When you go, be aware that the museum is small, about 1500 sq ft, but your $5 admission is well worth it. The MOCFA is a carefully curated jewel box, making the most of every inch of space. The price of your ticket also funds the museum’s education program for elementary school students, which is designed to integrate the arts with cultural studies and social sciences.

McCabe is going to shake things up while still honoring the museum’s existing tradition of strong scholarship. She’ll bring in more contemporary artists and build on her community ties by bringing in the work of local artists. Benevolent landlord Millenium Partners is allowing McCabe to take advantage of the (for now) empty storefronts along the lane and showcase the work of CCA (California College of the Arts) students and grads. (CCA used to have the word craft in its name-California College of Arts and Crafts- and its undergraduate programming still has a heavy emphasis on craft with majors including Ceramics, Fashion Design, Furniture, Glass, Jewelry/Metal Arts, and Textiles.)

The retail store, an important revenue-generator for the museum, will remerchandise its assortment to feature more work from Bay Area artisans. The new Buyer, Heather Griggs, hails from SF based specialty retailer Williams-Sonoma Inc. She’s in search of more local jewelry designers and craft artists like Olivia Competente, Corinne Okada, and one-namer “Maja.”
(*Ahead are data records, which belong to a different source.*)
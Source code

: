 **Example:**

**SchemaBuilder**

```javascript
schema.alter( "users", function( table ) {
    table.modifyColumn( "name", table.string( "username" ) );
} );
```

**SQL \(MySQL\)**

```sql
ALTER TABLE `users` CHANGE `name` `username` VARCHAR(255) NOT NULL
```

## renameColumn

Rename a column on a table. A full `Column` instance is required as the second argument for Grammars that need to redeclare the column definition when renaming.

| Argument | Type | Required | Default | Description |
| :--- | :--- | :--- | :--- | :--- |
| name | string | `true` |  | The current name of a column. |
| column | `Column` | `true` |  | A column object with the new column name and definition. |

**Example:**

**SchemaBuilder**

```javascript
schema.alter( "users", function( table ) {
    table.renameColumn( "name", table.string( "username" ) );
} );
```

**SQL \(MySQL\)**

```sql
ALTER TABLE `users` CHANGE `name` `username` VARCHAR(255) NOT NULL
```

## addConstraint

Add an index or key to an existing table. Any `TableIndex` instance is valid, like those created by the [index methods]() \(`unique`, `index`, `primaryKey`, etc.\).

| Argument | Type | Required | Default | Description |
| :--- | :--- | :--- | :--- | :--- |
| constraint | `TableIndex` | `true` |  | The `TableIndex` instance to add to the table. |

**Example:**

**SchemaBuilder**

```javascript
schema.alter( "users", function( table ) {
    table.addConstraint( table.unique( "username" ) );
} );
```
Curating is all in the family for this newlywed. McCabe's husband Julio Cesar Morales is an artist, curator, gallery director (Queen’s Nails Annex) and professor (San Francisco Art Institute). He will participate in a panel discussion about the current MOCFA show on Saturday March 15 at 2:00 pm titled Cross Reference: fashion, music and film. McCabe and Morales met when he was commissioned to produce a new work by New Langton Arts in 2005.

Beginning in 2004, McCabe spent three years with New Langton Arts, leapfrogging from Program Manager to Assistant Director. Shortly after arriving at N.L.A. she organized the first retrospective of the career of Tony Labat, a conceptual and performance artist and teacher at San Francisco Art Institute. She also regularly teaches classes in contemporary art history at Mills, SF State and City College.

History of the Museum
The Museum of Craft & Folk Art was founded in 1983 by Gertrud and Harold Parker (no relation to the former director of the San Francisco Fine Arts Museums, Harry S. Parker III). Gertrud is an accomplished fiber artist who began her training in the textile arts as a child in Vienna. A resident of the Bay Area since 1939, she studied and experimented further with textile arts through the 1970s. She was inspired to start the museum in 1981 after visiting the Contemporary Craft Museum in New York, whose permanent collection was dominated by Bay Area artists.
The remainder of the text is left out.